=== Assigned task ===
Transcribe the records exactly. Pictures do not belong in the transcription.
=== Input material ===
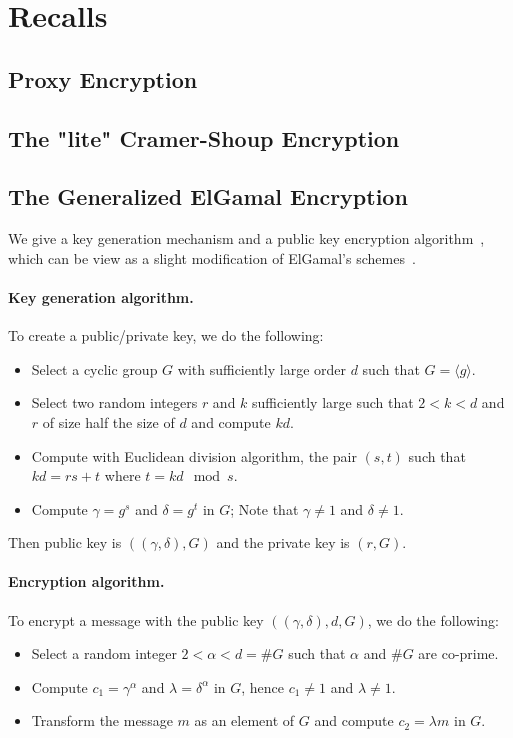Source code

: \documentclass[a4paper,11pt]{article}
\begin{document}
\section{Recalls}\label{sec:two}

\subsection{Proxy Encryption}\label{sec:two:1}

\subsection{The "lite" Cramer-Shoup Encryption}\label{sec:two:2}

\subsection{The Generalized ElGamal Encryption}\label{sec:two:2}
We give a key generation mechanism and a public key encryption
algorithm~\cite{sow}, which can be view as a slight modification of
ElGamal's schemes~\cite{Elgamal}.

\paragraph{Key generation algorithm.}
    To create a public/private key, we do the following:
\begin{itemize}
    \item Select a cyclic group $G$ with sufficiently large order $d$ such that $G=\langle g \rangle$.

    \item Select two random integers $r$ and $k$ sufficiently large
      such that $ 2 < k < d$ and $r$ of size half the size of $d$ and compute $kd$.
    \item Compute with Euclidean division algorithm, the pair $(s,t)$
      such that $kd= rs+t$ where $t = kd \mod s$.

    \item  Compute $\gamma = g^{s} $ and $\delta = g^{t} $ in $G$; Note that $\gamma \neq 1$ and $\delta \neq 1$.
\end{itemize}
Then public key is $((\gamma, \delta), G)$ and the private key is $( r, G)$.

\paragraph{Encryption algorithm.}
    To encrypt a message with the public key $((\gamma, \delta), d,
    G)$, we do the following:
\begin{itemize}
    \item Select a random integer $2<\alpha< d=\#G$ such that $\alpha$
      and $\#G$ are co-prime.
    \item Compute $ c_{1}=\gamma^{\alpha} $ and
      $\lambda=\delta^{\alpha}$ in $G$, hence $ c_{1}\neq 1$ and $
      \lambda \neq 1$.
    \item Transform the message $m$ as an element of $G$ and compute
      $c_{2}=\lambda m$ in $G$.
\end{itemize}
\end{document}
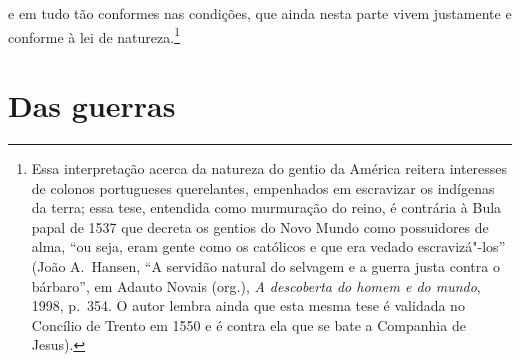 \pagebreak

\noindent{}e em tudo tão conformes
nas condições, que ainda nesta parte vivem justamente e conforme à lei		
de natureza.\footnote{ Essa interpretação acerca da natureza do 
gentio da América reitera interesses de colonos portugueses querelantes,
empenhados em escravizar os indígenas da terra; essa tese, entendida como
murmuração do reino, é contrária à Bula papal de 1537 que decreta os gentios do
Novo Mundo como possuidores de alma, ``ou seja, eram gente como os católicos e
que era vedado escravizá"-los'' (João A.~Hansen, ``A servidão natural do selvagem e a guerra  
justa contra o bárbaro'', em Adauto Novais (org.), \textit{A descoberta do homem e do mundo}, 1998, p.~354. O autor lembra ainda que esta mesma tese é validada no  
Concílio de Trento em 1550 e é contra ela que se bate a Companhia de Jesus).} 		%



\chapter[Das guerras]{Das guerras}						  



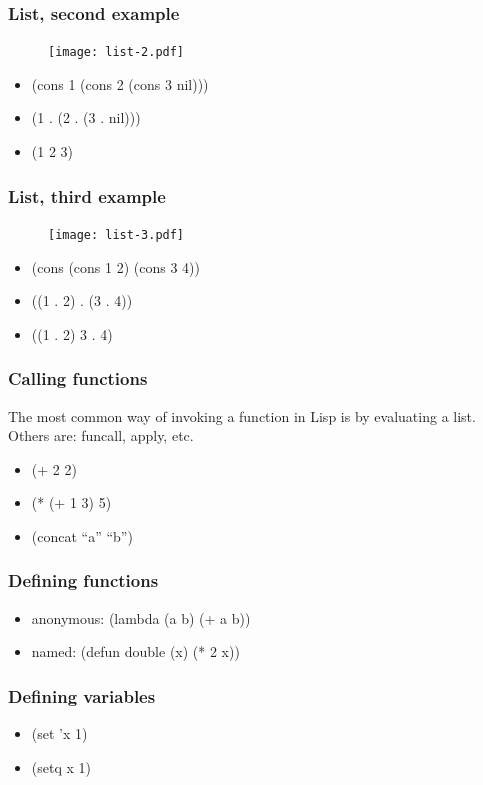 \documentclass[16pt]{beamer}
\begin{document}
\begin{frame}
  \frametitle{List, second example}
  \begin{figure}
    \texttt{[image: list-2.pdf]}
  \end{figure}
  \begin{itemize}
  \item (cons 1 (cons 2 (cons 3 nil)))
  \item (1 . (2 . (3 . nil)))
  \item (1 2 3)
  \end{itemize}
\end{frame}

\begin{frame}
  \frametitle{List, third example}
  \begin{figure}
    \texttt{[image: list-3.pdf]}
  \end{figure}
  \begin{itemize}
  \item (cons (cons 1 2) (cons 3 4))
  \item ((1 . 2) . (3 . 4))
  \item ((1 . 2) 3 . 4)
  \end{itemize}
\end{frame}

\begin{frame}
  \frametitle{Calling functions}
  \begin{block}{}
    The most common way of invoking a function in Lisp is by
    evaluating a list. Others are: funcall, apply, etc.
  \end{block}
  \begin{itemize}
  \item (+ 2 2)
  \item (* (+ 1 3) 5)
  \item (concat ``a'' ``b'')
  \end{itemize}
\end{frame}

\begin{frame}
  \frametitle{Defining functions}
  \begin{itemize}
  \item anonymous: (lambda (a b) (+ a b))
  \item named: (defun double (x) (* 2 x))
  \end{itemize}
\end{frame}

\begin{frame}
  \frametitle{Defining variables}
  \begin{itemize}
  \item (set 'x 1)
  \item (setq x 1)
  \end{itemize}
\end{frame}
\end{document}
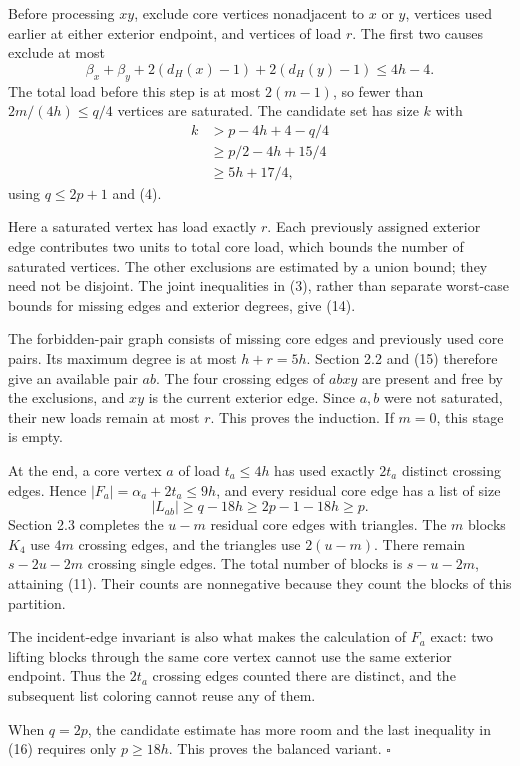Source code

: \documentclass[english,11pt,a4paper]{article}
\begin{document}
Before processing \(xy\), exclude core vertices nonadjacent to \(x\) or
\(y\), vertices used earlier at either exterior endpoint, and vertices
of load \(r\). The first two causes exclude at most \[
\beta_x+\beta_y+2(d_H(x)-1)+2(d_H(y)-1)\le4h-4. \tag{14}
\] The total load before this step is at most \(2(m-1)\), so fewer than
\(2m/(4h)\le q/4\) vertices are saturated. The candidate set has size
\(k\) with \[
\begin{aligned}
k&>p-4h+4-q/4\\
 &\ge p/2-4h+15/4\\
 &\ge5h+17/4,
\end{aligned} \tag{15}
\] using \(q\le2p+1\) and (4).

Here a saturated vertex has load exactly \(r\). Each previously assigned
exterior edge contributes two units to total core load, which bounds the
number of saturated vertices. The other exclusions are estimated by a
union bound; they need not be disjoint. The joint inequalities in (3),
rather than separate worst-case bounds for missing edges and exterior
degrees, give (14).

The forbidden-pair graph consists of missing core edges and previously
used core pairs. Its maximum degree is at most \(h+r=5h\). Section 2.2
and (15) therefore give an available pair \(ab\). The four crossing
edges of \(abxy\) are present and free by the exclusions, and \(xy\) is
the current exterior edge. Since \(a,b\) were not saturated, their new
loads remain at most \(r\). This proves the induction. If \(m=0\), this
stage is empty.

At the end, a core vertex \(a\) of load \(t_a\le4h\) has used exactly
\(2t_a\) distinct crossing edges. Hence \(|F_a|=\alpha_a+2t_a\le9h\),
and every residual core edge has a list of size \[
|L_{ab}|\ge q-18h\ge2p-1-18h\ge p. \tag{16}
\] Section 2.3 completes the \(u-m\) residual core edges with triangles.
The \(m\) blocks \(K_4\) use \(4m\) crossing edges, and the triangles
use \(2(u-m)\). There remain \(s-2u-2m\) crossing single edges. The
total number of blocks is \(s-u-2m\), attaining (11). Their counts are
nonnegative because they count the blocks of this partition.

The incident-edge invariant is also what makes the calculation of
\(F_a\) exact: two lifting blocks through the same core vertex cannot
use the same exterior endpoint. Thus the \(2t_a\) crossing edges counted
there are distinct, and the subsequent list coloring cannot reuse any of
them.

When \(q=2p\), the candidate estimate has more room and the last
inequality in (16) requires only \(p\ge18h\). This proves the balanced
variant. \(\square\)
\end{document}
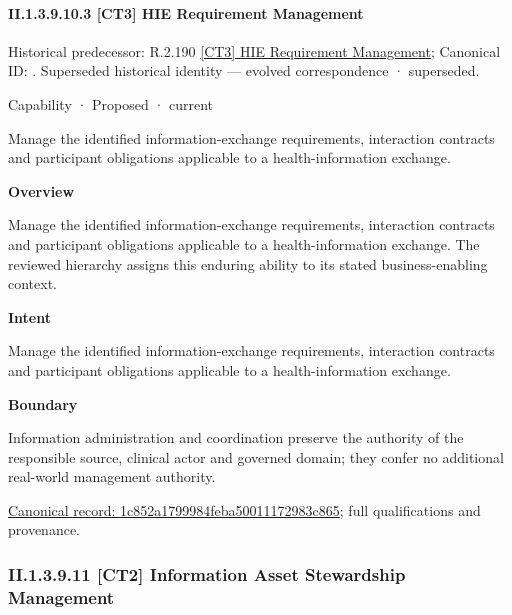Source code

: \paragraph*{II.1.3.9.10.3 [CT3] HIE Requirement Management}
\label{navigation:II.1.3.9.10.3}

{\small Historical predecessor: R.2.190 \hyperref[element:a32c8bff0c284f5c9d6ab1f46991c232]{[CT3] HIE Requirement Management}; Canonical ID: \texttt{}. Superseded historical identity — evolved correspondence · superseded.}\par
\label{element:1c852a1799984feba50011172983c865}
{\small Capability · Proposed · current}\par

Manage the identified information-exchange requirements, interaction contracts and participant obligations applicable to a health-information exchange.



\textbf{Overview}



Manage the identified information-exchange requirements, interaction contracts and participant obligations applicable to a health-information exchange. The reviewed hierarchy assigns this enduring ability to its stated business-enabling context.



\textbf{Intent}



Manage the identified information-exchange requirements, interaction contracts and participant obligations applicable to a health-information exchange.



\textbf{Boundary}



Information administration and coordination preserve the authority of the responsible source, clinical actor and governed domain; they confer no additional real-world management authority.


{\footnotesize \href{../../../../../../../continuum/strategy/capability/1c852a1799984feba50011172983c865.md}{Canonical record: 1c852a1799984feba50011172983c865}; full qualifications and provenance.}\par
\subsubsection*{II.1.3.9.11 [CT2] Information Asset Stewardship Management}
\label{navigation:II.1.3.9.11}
===
=== Solution ===
Source code

: \documentclass[a4paper,11pt]{article}
\begin{document}
\section{Recalls}\label{sec:two}

\subsection{Proxy Encryption}\label{sec:two:1}

\subsection{The "lite" Cramer-Shoup Encryption}\label{sec:two:2}

\subsection{The Generalized ElGamal Encryption}\label{sec:two:2}
We give a key generation mechanism and a public key encryption
algorithm~\cite{sow}, which can be view as a slight modification of
ElGamal's schemes~\cite{Elgamal}.

\paragraph{Key generation algorithm.}
    To create a public/private key, we do the following:
\begin{itemize}
    \item Select a cyclic group $G$ with sufficiently large order $d$ such that $G=\langle g \rangle$.

    \item Select two random integers $r$ and $k$ sufficiently large
      such that $ 2 < k < d$ and $r$ of size half the size of $d$ and compute $kd$.
    \item Compute with Euclidean division algorithm, the pair $(s,t)$
      such that $kd= rs+t$ where $t = kd \mod s$.

    \item  Compute $\gamma = g^{s} $ and $\delta = g^{t} $ in $G$; Note that $\gamma \neq 1$ and $\delta \neq 1$.
\end{itemize}
Then public key is $((\gamma, \delta), G)$ and the private key is $( r, G)$.

\paragraph{Encryption algorithm.}
    To encrypt a message with the public key $((\gamma, \delta), d,
    G)$, we do the following:
\begin{itemize}
    \item Select a random integer $2<\alpha< d=\#G$ such that $\alpha$
      and $\#G$ are co-prime.
    \item Compute $ c_{1}=\gamma^{\alpha} $ and
      $\lambda=\delta^{\alpha}$ in $G$, hence $ c_{1}\neq 1$ and $
      \lambda \neq 1$.
    \item Transform the message $m$ as an element of $G$ and compute
      $c_{2}=\lambda m$ in $G$.
\end{itemize}
\end{document}
 \pagebreak

\noindent{}e em tudo tão conformes
nas condições, que ainda nesta parte vivem justamente e conforme à lei		
de natureza.\footnote{ Essa interpretação acerca da natureza do 
gentio da América reitera interesses de colonos portugueses querelantes,
empenhados em escravizar os indígenas da terra; essa tese, entendida como
murmuração do reino, é contrária à Bula papal de 1537 que decreta os gentios do
Novo Mundo como possuidores de alma, ``ou seja, eram gente como os católicos e
que era vedado escravizá"-los'' (João A.~Hansen, ``A servidão natural do selvagem e a guerra  
justa contra o bárbaro'', em Adauto Novais (org.), \textit{A descoberta do homem e do mundo}, 1998, p.~354. O autor lembra ainda que esta mesma tese é validada no  
Concílio de Trento em 1550 e é contra ela que se bate a Companhia de Jesus).} 		%



\chapter[Das guerras]{Das guerras}						  



 \documentclass[16pt]{beamer}
\begin{document}
\begin{frame}
  \frametitle{List, second example}
  \begin{figure}
    \texttt{[image: list-2.pdf]}
  \end{figure}
  \begin{itemize}
  \item (cons 1 (cons 2 (cons 3 nil)))
  \item (1 . (2 . (3 . nil)))
  \item (1 2 3)
  \end{itemize}
\end{frame}

\begin{frame}
  \frametitle{List, third example}
  \begin{figure}
    \texttt{[image: list-3.pdf]}
  \end{figure}
  \begin{itemize}
  \item (cons (cons 1 2) (cons 3 4))
  \item ((1 . 2) . (3 . 4))
  \item ((1 . 2) 3 . 4)
  \end{itemize}
\end{frame}

\begin{frame}
  \frametitle{Calling functions}
  \begin{block}{}
    The most common way of invoking a function in Lisp is by
    evaluating a list. Others are: funcall, apply, etc.
  \end{block}
  \begin{itemize}
  \item (+ 2 2)
  \item (* (+ 1 3) 5)
  \item (concat ``a'' ``b'')
  \end{itemize}
\end{frame}

\begin{frame}
  \frametitle{Defining functions}
  \begin{itemize}
  \item anonymous: (lambda (a b) (+ a b))
  \item named: (defun double (x) (* 2 x))
  \end{itemize}
\end{frame}

\begin{frame}
  \frametitle{Defining variables}
  \begin{itemize}
  \item (set 'x 1)
  \item (setq x 1)
  \end{itemize}
\end{frame}
\end{document}
Source code

: \documentclass[english,11pt,a4paper]{article}
\begin{document}
Before processing \(xy\), exclude core vertices nonadjacent to \(x\) or
\(y\), vertices used earlier at either exterior endpoint, and vertices
of load \(r\). The first two causes exclude at most \[
\beta_x+\beta_y+2(d_H(x)-1)+2(d_H(y)-1)\le4h-4. \tag{14}
\] The total load before this step is at most \(2(m-1)\), so fewer than
\(2m/(4h)\le q/4\) vertices are saturated. The candidate set has size
\(k\) with \[
\begin{aligned}
k&>p-4h+4-q/4\\
 &\ge p/2-4h+15/4\\
 &\ge5h+17/4,
\end{aligned} \tag{15}
\] using \(q\le2p+1\) and (4).

Here a saturated vertex has load exactly \(r\). Each previously assigned
exterior edge contributes two units to total core load, which bounds the
number of saturated vertices. The other exclusions are estimated by a
union bound; they need not be disjoint. The joint inequalities in (3),
rather than separate worst-case bounds for missing edges and exterior
degrees, give (14).

The forbidden-pair graph consists of missing core edges and previously
used core pairs. Its maximum degree is at most \(h+r=5h\). Section 2.2
and (15) therefore give an available pair \(ab\). The four crossing
edges of \(abxy\) are present and free by the exclusions, and \(xy\) is
the current exterior edge. Since \(a,b\) were not saturated, their new
loads remain at most \(r\). This proves the induction. If \(m=0\), this
stage is empty.

At the end, a core vertex \(a\) of load \(t_a\le4h\) has used exactly
\(2t_a\) distinct crossing edges. Hence \(|F_a|=\alpha_a+2t_a\le9h\),
and every residual core edge has a list of size \[
|L_{ab}|\ge q-18h\ge2p-1-18h\ge p. \tag{16}
\] Section 2.3 completes the \(u-m\) residual core edges with triangles.
The \(m\) blocks \(K_4\) use \(4m\) crossing edges, and the triangles
use \(2(u-m)\). There remain \(s-2u-2m\) crossing single edges. The
total number of blocks is \(s-u-2m\), attaining (11). Their counts are
nonnegative because they count the blocks of this partition.

The incident-edge invariant is also what makes the calculation of
\(F_a\) exact: two lifting blocks through the same core vertex cannot
use the same exterior endpoint. Thus the \(2t_a\) crossing edges counted
there are distinct, and the subsequent list coloring cannot reuse any of
them.

When \(q=2p\), the candidate estimate has more room and the last
inequality in (16) requires only \(p\ge18h\). This proves the balanced
variant. \(\square\)
\end{document}
Source code

: \paragraph*{II.1.3.9.10.3 [CT3] HIE Requirement Management}
\label{navigation:II.1.3.9.10.3}

{\small Historical predecessor: R.2.190 \hyperref[element:a32c8bff0c284f5c9d6ab1f46991c232]{[CT3] HIE Requirement Management}; Canonical ID: \texttt{}. Superseded historical identity — evolved correspondence · superseded.}\par
\label{element:1c852a1799984feba50011172983c865}
{\small Capability · Proposed · current}\par

Manage the identified information-exchange requirements, interaction contracts and participant obligations applicable to a health-information exchange.



\textbf{Overview}



Manage the identified information-exchange requirements, interaction contracts and participant obligations applicable to a health-information exchange. The reviewed hierarchy assigns this enduring ability to its stated business-enabling context.



\textbf{Intent}



Manage the identified information-exchange requirements, interaction contracts and participant obligations applicable to a health-information exchange.



\textbf{Boundary}



Information administration and coordination preserve the authority of the responsible source, clinical actor and governed domain; they confer no additional real-world management authority.


{\footnotesize \href{../../../../../../../continuum/strategy/capability/1c852a1799984feba50011172983c865.md}{Canonical record: 1c852a1799984feba50011172983c865}; full qualifications and provenance.}\par
\subsubsection*{II.1.3.9.11 [CT2] Information Asset Stewardship Management}
\label{navigation:II.1.3.9.11}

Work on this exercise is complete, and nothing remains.